Estes dois animais foram os primeiros de um grupo de oito a dez linces a serem reintroduzidos no habitat natural em território português até ao final do ano, depois de décadas de ausência, ao abrigo de um programa conjunto com Espanha que visa reforçar a população do felino mais ameaçado do mundo, ainda em risco crítico de extinção.
O objectivo é criar condições para que os bichos se reproduzam. A equipa responsável pelo acompanhamento está a fazer figas: “É difícil saber se acasalaram, vamos perceber agora através do comportamento da Jacarandá. Se andar mais parada e procurar abrigo mais frequentemente, é provável que esteja grávida.”
O período que a fêmea nascida no Centro Nacional de Reprodução do Lince-Ibérico (CNRLI) em Silves e o macho nascido no centro de Zarza de Granadilla, perto de Plasencia, Espanha, passaram no cercado correspondeu ao início da época da reprodução.

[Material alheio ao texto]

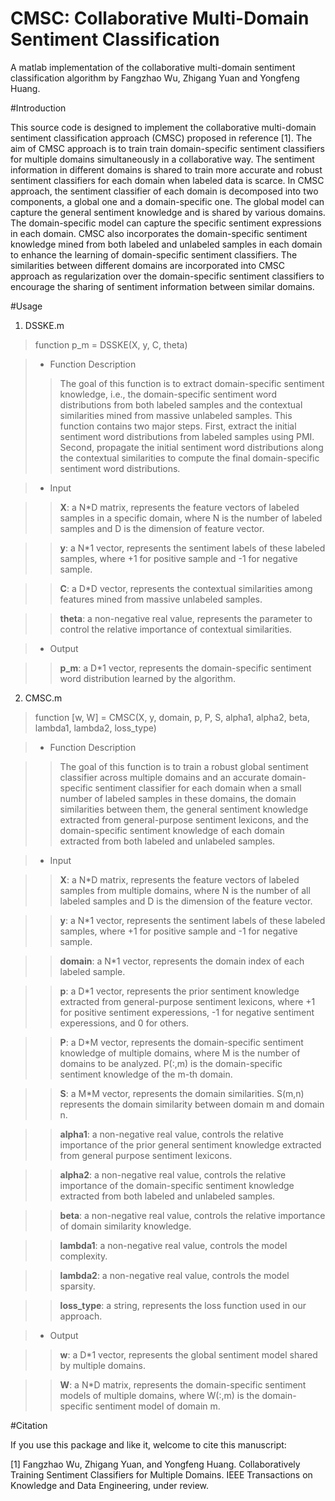 # CMSC: Collaborative Multi-Domain Sentiment Classification

A matlab implementation of the collaborative multi-domain sentiment classification algorithm by Fangzhao Wu, Zhigang Yuan and Yongfeng Huang.

#Introduction

This source code is designed to implement the collaborative multi-domain sentiment classification approach (CMSC) proposed in reference [1]. The aim of CMSC approach is to train train domain-specific sentiment classifiers for multiple domains simultaneously in a collaborative way. The sentiment information in different domains is shared to train more accurate and robust sentiment classifiers for each domain when labeled data is scarce. In CMSC approach, the sentiment classifier of each domain is decomposed into two components, a global one and a domain-specific one. The global model can capture the general sentiment knowledge and is shared by various domains. The domain-specific model can capture the specific sentiment expressions in each domain. CMSC also incorporates the domain-specific sentiment knowledge mined from both labeled and unlabeled samples in each domain to enhance the learning of domain-specific sentiment classifiers. The similarities between different domains are incorporated into CMSC approach as regularization over the domain-specific sentiment classifiers to encourage the sharing of sentiment information between similar domains.


#Usage

1. DSSKE.m

>	function p_m = DSSKE(X, y, C, theta)

>+ Function Description
>>The goal of this function is to extract domain-specific sentiment knowledge, i.e., the domain-specific sentiment word distributions from both labeled samples and the contextual similarities mined from massive unlabeled samples. This function contains two major steps. First, extract the initial sentiment word distributions from labeled samples using PMI. Second, propagate the initial sentiment word distributions along the contextual similarities to compute the final domain-specific sentiment word distributions.

>+ Input

>>**X**:   a N*D matrix, represents the feature vectors of labeled samples in a specific domain, where N is the number of labeled samples and D is the dimension of feature vector.

>>**y**:   a N*1 vector, represents the sentiment labels of these labeled samples, where +1 for positive sample and -1 for negative sample.

>>**C**:   a D*D vector, represents the contextual similarities among features mined from massive unlabeled samples.

>>**theta**:   a non-negative real value, represents the parameter to control the relative importance of contextual similarities.

>+ Output

>>**p_m**:   a D*1 vector, represents the domain-specific sentiment word distribution learned by the algorithm.

2. CMSC.m

>	function [w, W] = CMSC(X, y, domain, p, P, S, alpha1, alpha2, beta, lambda1, lambda2, loss_type) 


>+ Function Description

>>The goal of this function is to train a robust global sentiment classifier across multiple domains and an accurate domain-specific sentiment classifier for each domain when a small number of labeled samples in these domains,  the domain similarities between them, the general sentiment knowledge extracted from general-purpose sentiment lexicons, and the domain-specific sentiment knowledge of each domain extracted from both labeled and unlabeled samples.

>+ Input

>>**X**:  a N*D matrix, represents the feature vectors of labeled samples from multiple domains, where N is the number of all labeled samples and D is the dimension of the feature vector.

>>**y**:   a N*1 vector, represents the sentiment labels of these labeled samples, where +1 for positive sample and -1 for negative sample.

>>**domain**:   a N*1 vector, represents the domain index of each labeled sample.

>>**p**:	a D*1 vector, represents the prior sentiment knowledge extracted from general-purpose sentiment lexicons, where +1 for positive sentiment experessions, -1 for negative sentiment experessions, and 0 for others.

>>**P**:	a D*M vector, represents the domain-specific sentiment knowledge of multiple domains, where M is the number of domains to be analyzed. P(:,m) is the domain-specific sentiment knowledge of the m-th domain.

>>**S**:    a M*M vector, represents the domain similarities. S(m,n) represents the domain similarity between domain m and domain n.

>>**alpha1**:  a non-negative real value, controls the relative importance of the prior general sentiment knowledge extracted from general purpose sentiment lexicons.

>>**alpha2**:  a non-negative real value, controls the relative importance of the domain-specific sentiment knowledge extracted from both labeled and unlabeled samples.

>>**beta**: a non-negative real value, controls the relative importance of domain similarity knowledge.

>>**lambda1**:  a non-negative real value, controls the model complexity.

>>**lambda2**:  a non-negative real value, controls the model sparsity.

>>**loss_type**:  a string, represents the loss function used in our approach.

>+ Output

>>**w**: a D*1 vector, represents the global sentiment model shared by multiple domains.

>>**W**: a N*D matrix, represents the domain-specific sentiment models of multiple domains, where W(:,m) is the domain-specific sentiment model of domain m. 


#Citation

If you use this package and like it, welcome to cite this manuscript:

[1] Fangzhao Wu, Zhigang Yuan, and Yongfeng Huang. Collaboratively Training Sentiment Classifiers for Multiple Domains. IEEE Transactions on Knowledge and Data Engineering, under review.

Normalmente as crias nascem em Março.
Desde 2009, nasceram 58 linces no centro de Silves (que se tem revelado a melhor “maternidade” para o lince ibérico), dos quais 38 já foram libertados. Actualmente estão grávidas quatro fêmeas – uma delas é Fruta, a mãe da inquilina que se segue no cercado de Mértola: Kayakweru. Chega este sábado, acompanhada por Kempo, o macho espanhol vindo de Doñana.

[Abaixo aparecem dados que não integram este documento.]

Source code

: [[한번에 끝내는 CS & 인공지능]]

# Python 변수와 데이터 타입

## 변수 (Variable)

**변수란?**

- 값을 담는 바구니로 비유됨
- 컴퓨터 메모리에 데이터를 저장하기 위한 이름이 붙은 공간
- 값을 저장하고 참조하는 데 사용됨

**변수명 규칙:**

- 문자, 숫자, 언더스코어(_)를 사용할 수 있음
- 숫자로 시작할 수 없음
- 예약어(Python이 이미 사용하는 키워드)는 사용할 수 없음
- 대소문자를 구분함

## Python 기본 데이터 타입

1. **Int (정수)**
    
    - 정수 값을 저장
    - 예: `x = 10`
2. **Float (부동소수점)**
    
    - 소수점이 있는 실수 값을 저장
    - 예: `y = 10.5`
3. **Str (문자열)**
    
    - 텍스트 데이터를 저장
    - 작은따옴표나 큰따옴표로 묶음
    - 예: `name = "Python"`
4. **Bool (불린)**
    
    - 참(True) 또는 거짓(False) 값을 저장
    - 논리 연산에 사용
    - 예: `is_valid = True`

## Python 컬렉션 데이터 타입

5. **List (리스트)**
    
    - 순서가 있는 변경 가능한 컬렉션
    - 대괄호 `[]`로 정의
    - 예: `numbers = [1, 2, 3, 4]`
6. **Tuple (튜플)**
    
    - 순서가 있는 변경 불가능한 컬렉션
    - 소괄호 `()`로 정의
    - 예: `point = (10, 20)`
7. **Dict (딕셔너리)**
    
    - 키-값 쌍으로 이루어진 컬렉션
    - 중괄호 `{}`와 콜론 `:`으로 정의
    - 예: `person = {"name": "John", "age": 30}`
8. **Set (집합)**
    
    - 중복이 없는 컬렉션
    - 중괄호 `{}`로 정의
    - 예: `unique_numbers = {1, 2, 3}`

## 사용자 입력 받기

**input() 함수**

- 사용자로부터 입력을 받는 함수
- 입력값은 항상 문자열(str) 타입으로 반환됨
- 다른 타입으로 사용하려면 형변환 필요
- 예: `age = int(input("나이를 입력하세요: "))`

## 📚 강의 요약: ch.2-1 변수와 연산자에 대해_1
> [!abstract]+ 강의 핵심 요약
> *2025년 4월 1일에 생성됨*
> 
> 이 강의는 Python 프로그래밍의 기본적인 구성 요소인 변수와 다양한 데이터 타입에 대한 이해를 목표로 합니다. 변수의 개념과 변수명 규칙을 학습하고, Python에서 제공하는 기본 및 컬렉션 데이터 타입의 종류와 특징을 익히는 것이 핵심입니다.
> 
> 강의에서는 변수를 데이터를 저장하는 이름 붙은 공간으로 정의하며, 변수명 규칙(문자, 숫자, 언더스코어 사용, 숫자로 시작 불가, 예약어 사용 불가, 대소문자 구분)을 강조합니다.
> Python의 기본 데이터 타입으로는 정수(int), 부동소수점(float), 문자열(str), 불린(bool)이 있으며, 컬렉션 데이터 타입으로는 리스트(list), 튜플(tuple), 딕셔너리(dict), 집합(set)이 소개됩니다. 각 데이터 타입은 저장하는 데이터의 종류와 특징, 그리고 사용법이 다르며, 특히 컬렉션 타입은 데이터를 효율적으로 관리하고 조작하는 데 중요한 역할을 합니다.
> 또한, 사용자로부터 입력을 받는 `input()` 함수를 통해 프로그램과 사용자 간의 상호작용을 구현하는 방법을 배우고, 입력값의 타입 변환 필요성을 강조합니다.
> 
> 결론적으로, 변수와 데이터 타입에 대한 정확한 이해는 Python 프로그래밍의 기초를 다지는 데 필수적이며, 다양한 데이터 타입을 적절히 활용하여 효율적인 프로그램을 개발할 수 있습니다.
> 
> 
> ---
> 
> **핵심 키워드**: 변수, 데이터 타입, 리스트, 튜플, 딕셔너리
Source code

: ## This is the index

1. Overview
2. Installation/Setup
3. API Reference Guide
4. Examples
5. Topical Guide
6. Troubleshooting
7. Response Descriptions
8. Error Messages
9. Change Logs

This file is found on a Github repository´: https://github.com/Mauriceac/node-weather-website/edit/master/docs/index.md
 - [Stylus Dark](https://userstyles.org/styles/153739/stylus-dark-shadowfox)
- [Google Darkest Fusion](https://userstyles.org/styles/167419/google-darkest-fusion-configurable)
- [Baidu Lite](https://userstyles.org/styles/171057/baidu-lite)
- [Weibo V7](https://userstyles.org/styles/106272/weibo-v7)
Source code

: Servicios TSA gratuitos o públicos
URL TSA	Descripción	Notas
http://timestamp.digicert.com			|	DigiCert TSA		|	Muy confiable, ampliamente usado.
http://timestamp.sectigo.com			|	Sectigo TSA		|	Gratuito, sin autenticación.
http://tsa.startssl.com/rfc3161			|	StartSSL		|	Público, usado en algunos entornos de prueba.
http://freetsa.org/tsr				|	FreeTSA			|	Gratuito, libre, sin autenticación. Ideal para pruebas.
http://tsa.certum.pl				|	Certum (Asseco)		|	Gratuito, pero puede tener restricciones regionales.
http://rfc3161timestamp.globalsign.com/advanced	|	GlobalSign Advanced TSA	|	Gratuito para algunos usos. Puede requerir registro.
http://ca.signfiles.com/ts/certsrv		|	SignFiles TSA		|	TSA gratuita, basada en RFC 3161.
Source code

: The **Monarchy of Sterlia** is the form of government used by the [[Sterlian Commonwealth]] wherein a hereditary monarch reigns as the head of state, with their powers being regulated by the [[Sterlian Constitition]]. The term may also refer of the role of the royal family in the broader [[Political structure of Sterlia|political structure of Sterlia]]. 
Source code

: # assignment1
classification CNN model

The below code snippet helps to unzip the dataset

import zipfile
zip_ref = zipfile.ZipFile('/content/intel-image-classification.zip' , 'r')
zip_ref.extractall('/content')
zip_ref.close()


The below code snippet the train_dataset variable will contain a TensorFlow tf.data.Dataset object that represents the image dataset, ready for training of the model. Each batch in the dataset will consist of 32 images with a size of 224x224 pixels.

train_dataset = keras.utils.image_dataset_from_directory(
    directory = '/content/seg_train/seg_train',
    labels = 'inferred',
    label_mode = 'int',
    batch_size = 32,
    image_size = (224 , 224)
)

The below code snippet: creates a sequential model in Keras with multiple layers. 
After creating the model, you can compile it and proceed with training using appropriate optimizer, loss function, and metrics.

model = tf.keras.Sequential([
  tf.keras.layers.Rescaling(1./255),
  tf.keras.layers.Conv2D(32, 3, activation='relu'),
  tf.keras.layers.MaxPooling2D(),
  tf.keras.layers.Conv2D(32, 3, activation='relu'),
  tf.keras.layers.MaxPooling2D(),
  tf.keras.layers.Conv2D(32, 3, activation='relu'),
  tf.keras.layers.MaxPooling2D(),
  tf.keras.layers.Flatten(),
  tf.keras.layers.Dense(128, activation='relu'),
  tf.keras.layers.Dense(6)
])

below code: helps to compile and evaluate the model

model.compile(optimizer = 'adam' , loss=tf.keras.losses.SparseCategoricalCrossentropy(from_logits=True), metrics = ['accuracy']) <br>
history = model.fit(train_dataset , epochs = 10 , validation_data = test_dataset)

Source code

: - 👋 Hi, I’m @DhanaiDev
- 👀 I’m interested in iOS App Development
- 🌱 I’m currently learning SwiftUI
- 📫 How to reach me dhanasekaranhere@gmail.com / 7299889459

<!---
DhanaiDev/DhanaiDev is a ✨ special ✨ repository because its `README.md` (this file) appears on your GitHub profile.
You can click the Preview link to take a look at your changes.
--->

“A introdução deste segundo casal no cercado vai acontecer exactamente nos mesmos moldes e, se tudo correr bem, dentro de duas a três semanas serão libertados”, diz Pedro Rocha. Segue-se mais uma etapa decisiva: a da interacção entre os quatro. “Dificilmente ficarão todos no mesmo sítio, uma vez que eles são muito territoriais”, explica o responsável do ICNF.
É provável que os animais comecem a dispersar pelos matagais e bosques da região, ao longo do Parque Natural do Vale do Guadiana, ou mesmo que cheguem a Espanha, onde a introdução do lince está mais avançada. O ICNF estabeleceu já protocolos com os proprietários de 8500 hectares (ha) e espera chegar aos 13 mil ha, na zona de Mértola, para garantir que a gestão dos terrenos os torna apetecíveis para a espécie e para o coelho-bravo. É que sem coelho não há lince: o primeiro representa 90% da alimentação do segundo.

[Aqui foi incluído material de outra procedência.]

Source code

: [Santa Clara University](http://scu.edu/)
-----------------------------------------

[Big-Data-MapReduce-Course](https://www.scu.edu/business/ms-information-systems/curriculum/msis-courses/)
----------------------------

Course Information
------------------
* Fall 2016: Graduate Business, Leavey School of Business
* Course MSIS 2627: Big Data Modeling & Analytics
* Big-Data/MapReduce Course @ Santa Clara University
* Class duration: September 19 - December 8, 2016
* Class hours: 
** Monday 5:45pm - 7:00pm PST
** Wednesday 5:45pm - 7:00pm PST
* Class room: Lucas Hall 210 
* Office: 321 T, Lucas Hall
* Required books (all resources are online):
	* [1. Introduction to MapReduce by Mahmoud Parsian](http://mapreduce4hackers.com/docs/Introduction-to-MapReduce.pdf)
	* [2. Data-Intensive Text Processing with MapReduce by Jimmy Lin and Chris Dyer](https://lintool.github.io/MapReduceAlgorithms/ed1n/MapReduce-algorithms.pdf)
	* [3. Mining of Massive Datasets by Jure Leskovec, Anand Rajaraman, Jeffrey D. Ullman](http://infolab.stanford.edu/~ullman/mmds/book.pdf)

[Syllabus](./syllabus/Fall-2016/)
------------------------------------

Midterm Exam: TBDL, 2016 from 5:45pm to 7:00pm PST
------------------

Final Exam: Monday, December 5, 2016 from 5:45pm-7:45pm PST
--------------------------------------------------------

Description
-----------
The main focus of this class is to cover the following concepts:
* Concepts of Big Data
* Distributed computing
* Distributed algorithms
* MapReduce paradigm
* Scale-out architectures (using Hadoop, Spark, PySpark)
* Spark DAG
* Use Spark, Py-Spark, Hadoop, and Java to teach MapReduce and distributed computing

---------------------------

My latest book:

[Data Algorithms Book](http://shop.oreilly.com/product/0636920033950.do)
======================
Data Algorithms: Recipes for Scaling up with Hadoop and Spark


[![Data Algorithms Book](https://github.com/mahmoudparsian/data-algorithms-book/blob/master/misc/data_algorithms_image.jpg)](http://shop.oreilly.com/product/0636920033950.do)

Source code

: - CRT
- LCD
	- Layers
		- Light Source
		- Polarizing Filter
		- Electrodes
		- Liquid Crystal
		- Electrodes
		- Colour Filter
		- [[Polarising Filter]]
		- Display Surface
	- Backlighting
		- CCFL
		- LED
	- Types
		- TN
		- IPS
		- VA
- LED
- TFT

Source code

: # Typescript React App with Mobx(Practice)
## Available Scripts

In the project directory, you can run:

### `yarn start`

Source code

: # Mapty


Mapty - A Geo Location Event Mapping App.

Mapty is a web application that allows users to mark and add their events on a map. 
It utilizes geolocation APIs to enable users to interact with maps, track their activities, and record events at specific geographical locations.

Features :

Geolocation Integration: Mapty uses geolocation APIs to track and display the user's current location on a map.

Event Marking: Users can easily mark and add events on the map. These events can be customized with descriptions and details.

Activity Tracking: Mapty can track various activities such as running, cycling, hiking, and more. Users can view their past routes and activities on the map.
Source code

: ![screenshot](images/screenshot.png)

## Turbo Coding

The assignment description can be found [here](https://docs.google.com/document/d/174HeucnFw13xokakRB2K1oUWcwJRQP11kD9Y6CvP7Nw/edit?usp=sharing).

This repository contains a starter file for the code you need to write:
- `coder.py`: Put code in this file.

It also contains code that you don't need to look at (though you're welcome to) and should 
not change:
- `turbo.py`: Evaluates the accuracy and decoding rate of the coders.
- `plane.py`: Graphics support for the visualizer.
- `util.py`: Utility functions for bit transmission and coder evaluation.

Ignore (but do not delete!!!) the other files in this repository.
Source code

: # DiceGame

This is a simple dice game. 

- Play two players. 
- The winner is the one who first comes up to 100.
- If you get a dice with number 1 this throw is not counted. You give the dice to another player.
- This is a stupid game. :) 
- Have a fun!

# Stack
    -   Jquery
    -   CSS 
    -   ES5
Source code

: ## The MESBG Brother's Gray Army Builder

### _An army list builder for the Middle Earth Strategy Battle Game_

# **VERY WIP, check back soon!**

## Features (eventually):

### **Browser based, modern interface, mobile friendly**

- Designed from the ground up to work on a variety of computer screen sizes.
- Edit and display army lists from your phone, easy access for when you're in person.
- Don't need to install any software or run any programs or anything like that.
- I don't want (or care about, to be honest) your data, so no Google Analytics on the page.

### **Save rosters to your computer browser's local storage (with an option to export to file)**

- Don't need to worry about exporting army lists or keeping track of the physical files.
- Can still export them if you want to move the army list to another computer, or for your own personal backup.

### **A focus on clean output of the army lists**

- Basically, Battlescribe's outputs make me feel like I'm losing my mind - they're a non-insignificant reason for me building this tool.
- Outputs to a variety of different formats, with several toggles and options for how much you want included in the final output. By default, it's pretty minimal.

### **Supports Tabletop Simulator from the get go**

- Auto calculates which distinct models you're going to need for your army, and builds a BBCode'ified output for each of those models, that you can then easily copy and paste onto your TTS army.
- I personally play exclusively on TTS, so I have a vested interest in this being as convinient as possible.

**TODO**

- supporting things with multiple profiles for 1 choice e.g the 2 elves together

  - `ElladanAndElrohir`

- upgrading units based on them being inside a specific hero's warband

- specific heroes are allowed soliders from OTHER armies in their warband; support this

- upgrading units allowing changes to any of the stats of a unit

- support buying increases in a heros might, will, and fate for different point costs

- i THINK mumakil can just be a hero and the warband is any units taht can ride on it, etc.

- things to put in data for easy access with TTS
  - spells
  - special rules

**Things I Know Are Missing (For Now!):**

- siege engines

Cada lince come pelo menos cinco coelhos por semana. O problema é que o coelho-bravo, alvo de uma nova estirpe de febre hemorrágica viral em 2012 (mais letal do que a que dizimou a população no início da década de 1990), ainda não recuperou totalmente. “A doença continua a matar”, garante Pedro Esteves, investigador que lidera o projecto SOS Coelho, desenvolvido pelo Centro de Investigação em Biodiversidade e Recursos Genéticos (Cibio) em parceria com a Associação Nacional de Proprietários Rurais e o ICNF.
Através deste projecto estão a ser monitorizadas as populações de coelho-bravo em 120 locais, para perceber a sua evolução em termos de densidade e decidir que medidas tomar. Segundo o especialista, apesar de se registar uma ligeira recuperação naquela zona alentejana, não é certo que esta seja sustentada. “Temos coelhos adultos mas poucos jovens”, afirma. O número actual de coelhos “é compatível com a libertação do lince” mas não se sabe se esta situação se manterá. “É imprevisível”, avisa.
A nova estirpe, que ataca sobretudo os coelhos jovens pondo em causa a continuação da espécie, parece incontrolável. Até já chegou aos Açores, onde matou recentemente milhares de indivíduos. Existe uma vacina, que tem sido utilizada nos coelhos para consumo doméstico, mas Pedro Esteves diz que esta não é eficaz na população selvagem. Para o investigador, o censo à população de coelho-bravo já devia ter começado há pelo menos três anos. “Não foi por falta de aviso”, sublinha.
Pedro Esteves prevê que sejam precisos mais “quatro ou cinco anos” para que a população de coelho-bravo estabilize e volte aos números registados antes de 2012. É que em 2009 e 2010, quando Portugal e Espanha começaram a trabalhar juntos para reintroduzir o lince, a população de coelho-bravo estava a recuperar.